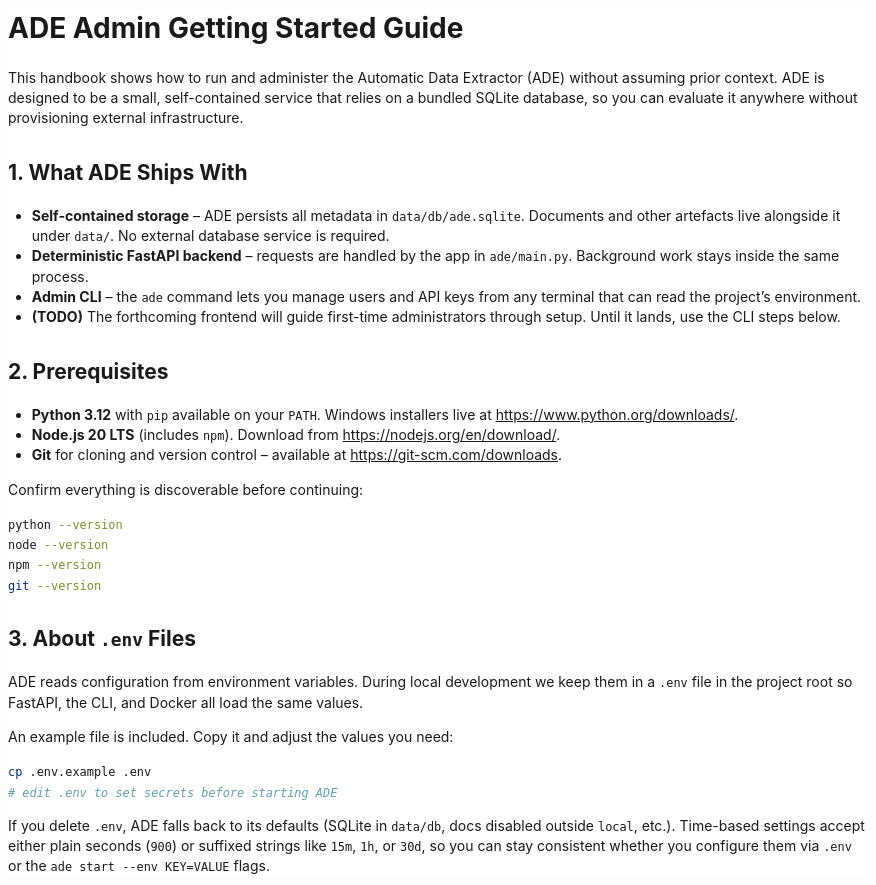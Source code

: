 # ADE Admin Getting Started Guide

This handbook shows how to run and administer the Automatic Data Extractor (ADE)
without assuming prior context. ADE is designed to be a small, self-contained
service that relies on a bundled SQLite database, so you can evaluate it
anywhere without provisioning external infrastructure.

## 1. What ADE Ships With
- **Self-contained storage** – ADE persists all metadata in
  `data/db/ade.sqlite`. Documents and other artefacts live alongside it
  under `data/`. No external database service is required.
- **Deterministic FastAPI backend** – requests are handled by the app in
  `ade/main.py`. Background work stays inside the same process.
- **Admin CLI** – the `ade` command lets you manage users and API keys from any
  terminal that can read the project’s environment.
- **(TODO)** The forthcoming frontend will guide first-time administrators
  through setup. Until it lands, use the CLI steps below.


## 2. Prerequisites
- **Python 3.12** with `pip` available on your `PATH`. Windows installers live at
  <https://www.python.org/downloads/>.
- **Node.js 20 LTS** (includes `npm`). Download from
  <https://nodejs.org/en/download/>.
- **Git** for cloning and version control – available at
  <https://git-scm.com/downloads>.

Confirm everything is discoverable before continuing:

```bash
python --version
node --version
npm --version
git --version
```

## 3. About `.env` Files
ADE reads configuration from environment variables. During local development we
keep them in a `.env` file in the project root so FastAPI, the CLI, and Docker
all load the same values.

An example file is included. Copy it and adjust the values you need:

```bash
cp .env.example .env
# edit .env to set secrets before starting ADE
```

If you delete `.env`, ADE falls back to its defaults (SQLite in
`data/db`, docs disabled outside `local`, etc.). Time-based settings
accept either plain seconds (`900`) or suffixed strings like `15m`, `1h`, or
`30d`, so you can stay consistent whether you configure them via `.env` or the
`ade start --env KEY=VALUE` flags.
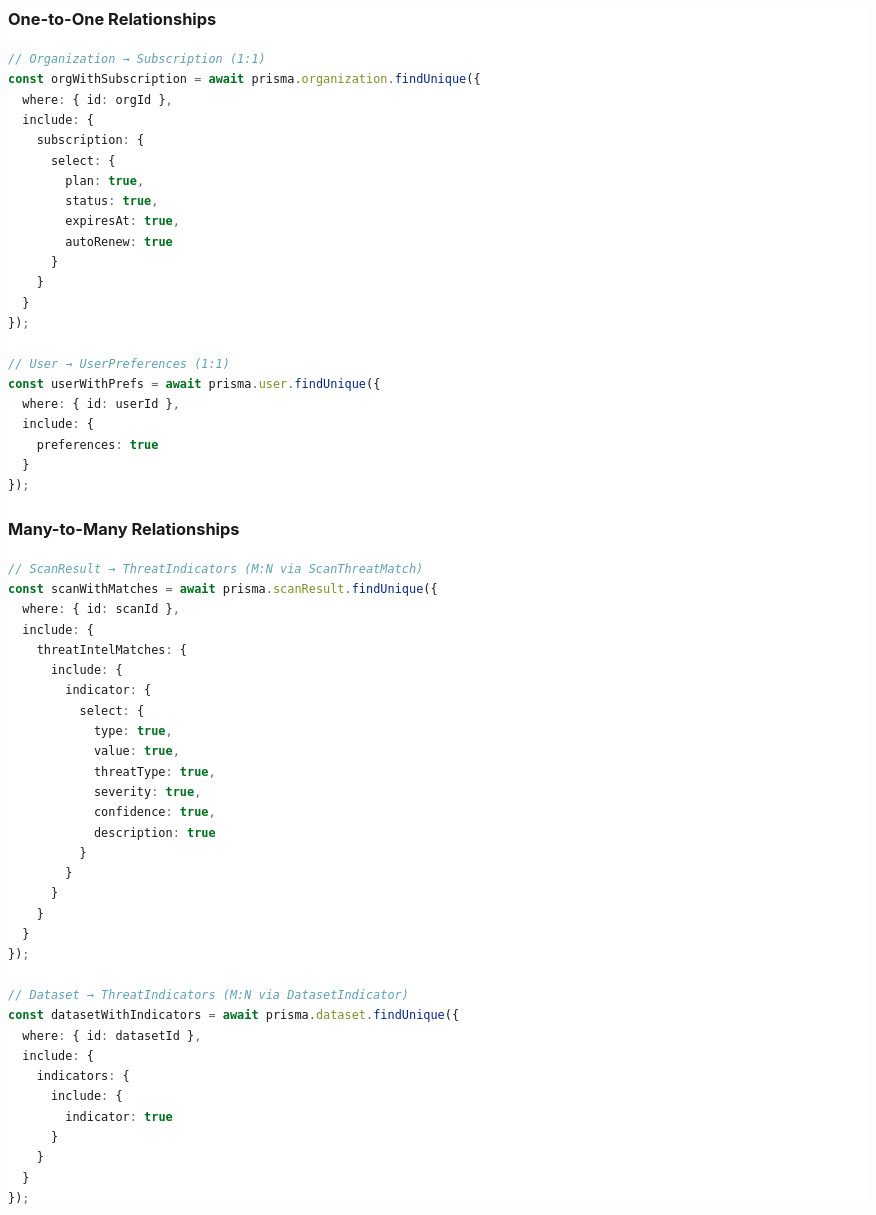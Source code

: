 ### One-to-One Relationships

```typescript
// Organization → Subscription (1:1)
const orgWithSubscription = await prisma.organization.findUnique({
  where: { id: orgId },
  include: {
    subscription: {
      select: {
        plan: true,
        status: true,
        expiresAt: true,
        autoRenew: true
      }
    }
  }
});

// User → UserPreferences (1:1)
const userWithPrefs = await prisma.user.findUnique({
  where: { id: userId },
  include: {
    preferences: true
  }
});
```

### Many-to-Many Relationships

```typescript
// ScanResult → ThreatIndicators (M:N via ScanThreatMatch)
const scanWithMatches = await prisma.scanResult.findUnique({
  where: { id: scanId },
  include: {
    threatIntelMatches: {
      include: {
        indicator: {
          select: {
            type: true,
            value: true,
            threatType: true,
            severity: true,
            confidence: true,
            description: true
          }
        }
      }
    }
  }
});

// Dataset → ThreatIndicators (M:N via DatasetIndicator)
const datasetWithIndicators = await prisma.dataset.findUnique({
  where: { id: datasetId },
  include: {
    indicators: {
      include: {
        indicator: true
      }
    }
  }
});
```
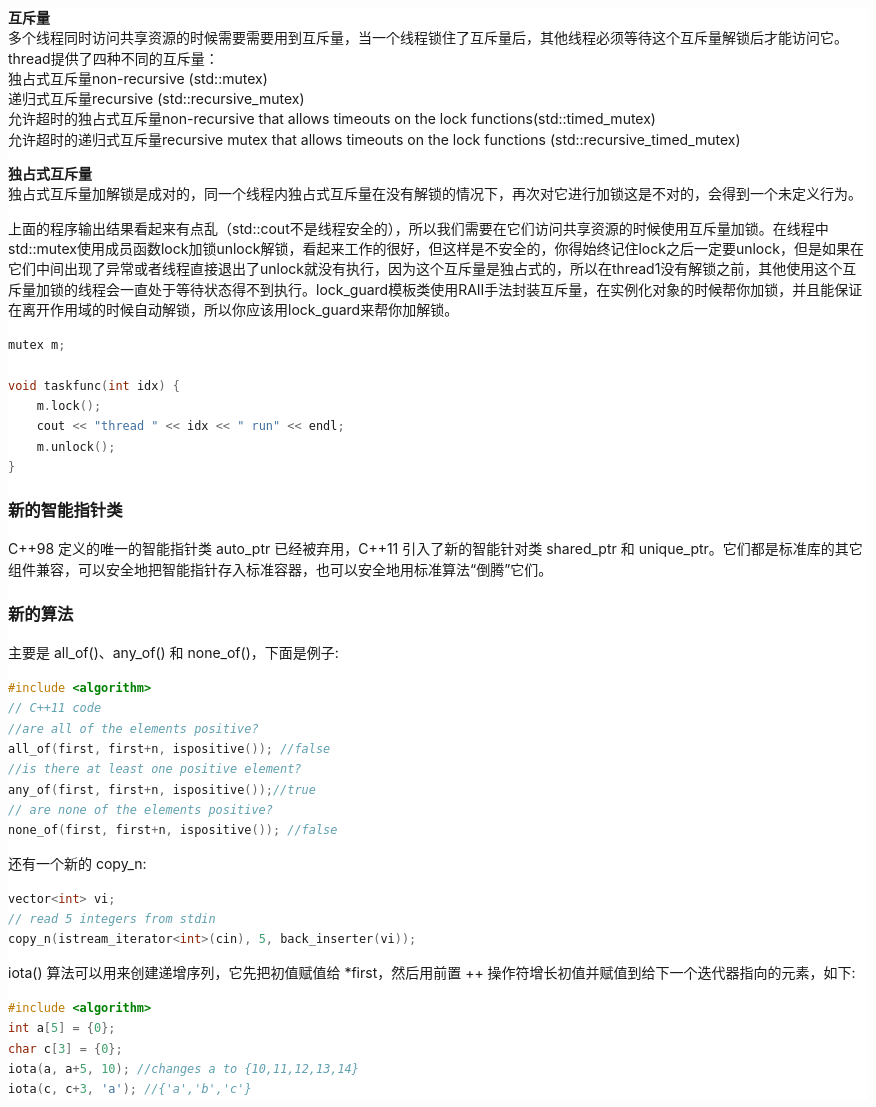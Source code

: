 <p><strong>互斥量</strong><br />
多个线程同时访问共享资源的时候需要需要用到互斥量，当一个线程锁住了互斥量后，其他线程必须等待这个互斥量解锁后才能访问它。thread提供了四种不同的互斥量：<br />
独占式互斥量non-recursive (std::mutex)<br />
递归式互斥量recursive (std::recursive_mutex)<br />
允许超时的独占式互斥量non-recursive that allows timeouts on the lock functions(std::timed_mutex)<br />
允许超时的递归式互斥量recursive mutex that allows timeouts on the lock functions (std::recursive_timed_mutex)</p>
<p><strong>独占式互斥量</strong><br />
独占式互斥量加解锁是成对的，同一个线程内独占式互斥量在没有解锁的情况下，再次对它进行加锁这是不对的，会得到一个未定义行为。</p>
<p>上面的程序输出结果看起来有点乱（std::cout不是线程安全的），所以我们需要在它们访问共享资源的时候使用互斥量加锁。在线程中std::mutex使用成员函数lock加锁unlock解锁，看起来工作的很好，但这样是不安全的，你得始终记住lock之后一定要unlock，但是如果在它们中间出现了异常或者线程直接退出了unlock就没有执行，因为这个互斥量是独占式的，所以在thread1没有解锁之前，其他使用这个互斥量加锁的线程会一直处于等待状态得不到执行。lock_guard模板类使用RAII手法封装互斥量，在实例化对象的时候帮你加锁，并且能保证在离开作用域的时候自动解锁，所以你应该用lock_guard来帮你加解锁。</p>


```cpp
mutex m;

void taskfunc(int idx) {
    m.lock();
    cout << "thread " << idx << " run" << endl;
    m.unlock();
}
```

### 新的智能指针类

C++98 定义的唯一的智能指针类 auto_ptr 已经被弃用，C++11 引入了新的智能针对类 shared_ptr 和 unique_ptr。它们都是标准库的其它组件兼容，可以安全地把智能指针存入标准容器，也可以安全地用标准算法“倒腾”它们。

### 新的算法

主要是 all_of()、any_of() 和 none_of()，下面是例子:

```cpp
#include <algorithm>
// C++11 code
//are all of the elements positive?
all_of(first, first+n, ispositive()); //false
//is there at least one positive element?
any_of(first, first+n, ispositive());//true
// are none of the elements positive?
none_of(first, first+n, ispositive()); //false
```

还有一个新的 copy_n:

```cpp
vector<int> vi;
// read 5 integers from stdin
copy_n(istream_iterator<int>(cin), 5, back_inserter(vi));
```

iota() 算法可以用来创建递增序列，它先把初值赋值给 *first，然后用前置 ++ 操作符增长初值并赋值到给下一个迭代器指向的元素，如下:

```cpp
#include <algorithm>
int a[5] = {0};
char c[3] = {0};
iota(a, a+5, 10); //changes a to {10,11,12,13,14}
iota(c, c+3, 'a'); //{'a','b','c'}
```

..........

=== The problem ===
The finished copy should match the data above word for word and contain no pictures.

=== Answer box ===
Source code

: # ADE Admin Getting Started Guide

This handbook shows how to run and administer the Automatic Data Extractor (ADE)
without assuming prior context. ADE is designed to be a small, self-contained
service that relies on a bundled SQLite database, so you can evaluate it
anywhere without provisioning external infrastructure.

## 1. What ADE Ships With
- **Self-contained storage** – ADE persists all metadata in
  `data/db/ade.sqlite`. Documents and other artefacts live alongside it
  under `data/`. No external database service is required.
- **Deterministic FastAPI backend** – requests are handled by the app in
  `ade/main.py`. Background work stays inside the same process.
- **Admin CLI** – the `ade` command lets you manage users and API keys from any
  terminal that can read the project’s environment.
- **(TODO)** The forthcoming frontend will guide first-time administrators
  through setup. Until it lands, use the CLI steps below.


## 2. Prerequisites
- **Python 3.12** with `pip` available on your `PATH`. Windows installers live at
  <https://www.python.org/downloads/>.
- **Node.js 20 LTS** (includes `npm`). Download from
  <https://nodejs.org/en/download/>.
- **Git** for cloning and version control – available at
  <https://git-scm.com/downloads>.

Confirm everything is discoverable before continuing:

```bash
python --version
node --version
npm --version
git --version
```

## 3. About `.env` Files
ADE reads configuration from environment variables. During local development we
keep them in a `.env` file in the project root so FastAPI, the CLI, and Docker
all load the same values.

An example file is included. Copy it and adjust the values you need:

```bash
cp .env.example .env
# edit .env to set secrets before starting ADE
```

If you delete `.env`, ADE falls back to its defaults (SQLite in
`data/db`, docs disabled outside `local`, etc.). Time-based settings
accept either plain seconds (`900`) or suffixed strings like `15m`, `1h`, or
`30d`, so you can stay consistent whether you configure them via `.env` or the
`ade start --env KEY=VALUE` flags.
Source code

: ### One-to-One Relationships

```typescript
// Organization → Subscription (1:1)
const orgWithSubscription = await prisma.organization.findUnique({
  where: { id: orgId },
  include: {
    subscription: {
      select: {
        plan: true,
        status: true,
        expiresAt: true,
        autoRenew: true
      }
    }
  }
});

// User → UserPreferences (1:1)
const userWithPrefs = await prisma.user.findUnique({
  where: { id: userId },
  include: {
    preferences: true
  }
});
```

### Many-to-Many Relationships

```typescript
// ScanResult → ThreatIndicators (M:N via ScanThreatMatch)
const scanWithMatches = await prisma.scanResult.findUnique({
  where: { id: scanId },
  include: {
    threatIntelMatches: {
      include: {
        indicator: {
          select: {
            type: true,
            value: true,
            threatType: true,
            severity: true,
            confidence: true,
            description: true
          }
        }
      }
    }
  }
});

// Dataset → ThreatIndicators (M:N via DatasetIndicator)
const datasetWithIndicators = await prisma.dataset.findUnique({
  where: { id: datasetId },
  include: {
    indicators: {
      include: {
        indicator: true
      }
    }
  }
});
```
Source code

: <p><strong>互斥量</strong><br />
多个线程同时访问共享资源的时候需要需要用到互斥量，当一个线程锁住了互斥量后，其他线程必须等待这个互斥量解锁后才能访问它。thread提供了四种不同的互斥量：<br />
独占式互斥量non-recursive (std::mutex)<br />
递归式互斥量recursive (std::recursive_mutex)<br />
允许超时的独占式互斥量non-recursive that allows timeouts on the lock functions(std::timed_mutex)<br />
允许超时的递归式互斥量recursive mutex that allows timeouts on the lock functions (std::recursive_timed_mutex)</p>
<p><strong>独占式互斥量</strong><br />
独占式互斥量加解锁是成对的，同一个线程内独占式互斥量在没有解锁的情况下，再次对它进行加锁这是不对的，会得到一个未定义行为。</p>
<p>上面的程序输出结果看起来有点乱（std::cout不是线程安全的），所以我们需要在它们访问共享资源的时候使用互斥量加锁。在线程中std::mutex使用成员函数lock加锁unlock解锁，看起来工作的很好，但这样是不安全的，你得始终记住lock之后一定要unlock，但是如果在它们中间出现了异常或者线程直接退出了unlock就没有执行，因为这个互斥量是独占式的，所以在thread1没有解锁之前，其他使用这个互斥量加锁的线程会一直处于等待状态得不到执行。lock_guard模板类使用RAII手法封装互斥量，在实例化对象的时候帮你加锁，并且能保证在离开作用域的时候自动解锁，所以你应该用lock_guard来帮你加解锁。</p>


```cpp
mutex m;

void taskfunc(int idx) {
    m.lock();
    cout << "thread " << idx << " run" << endl;
    m.unlock();
}
```

### 新的智能指针类

C++98 定义的唯一的智能指针类 auto_ptr 已经被弃用，C++11 引入了新的智能针对类 shared_ptr 和 unique_ptr。它们都是标准库的其它组件兼容，可以安全地把智能指针存入标准容器，也可以安全地用标准算法“倒腾”它们。

### 新的算法

主要是 all_of()、any_of() 和 none_of()，下面是例子:

```cpp
#include <algorithm>
// C++11 code
//are all of the elements positive?
all_of(first, first+n, ispositive()); //false
//is there at least one positive element?
any_of(first, first+n, ispositive());//true
// are none of the elements positive?
none_of(first, first+n, ispositive()); //false
```

还有一个新的 copy_n:

```cpp
vector<int> vi;
// read 5 integers from stdin
copy_n(istream_iterator<int>(cin), 5, back_inserter(vi));
```

iota() 算法可以用来创建递增序列，它先把初值赋值给 *first，然后用前置 ++ 操作符增长初值并赋值到给下一个迭代器指向的元素，如下:

```cpp
#include <algorithm>
int a[5] = {0};
char c[3] = {0};
iota(a, a+5, 10); //changes a to {10,11,12,13,14}
iota(c, c+3, 'a'); //{'a','b','c'}
```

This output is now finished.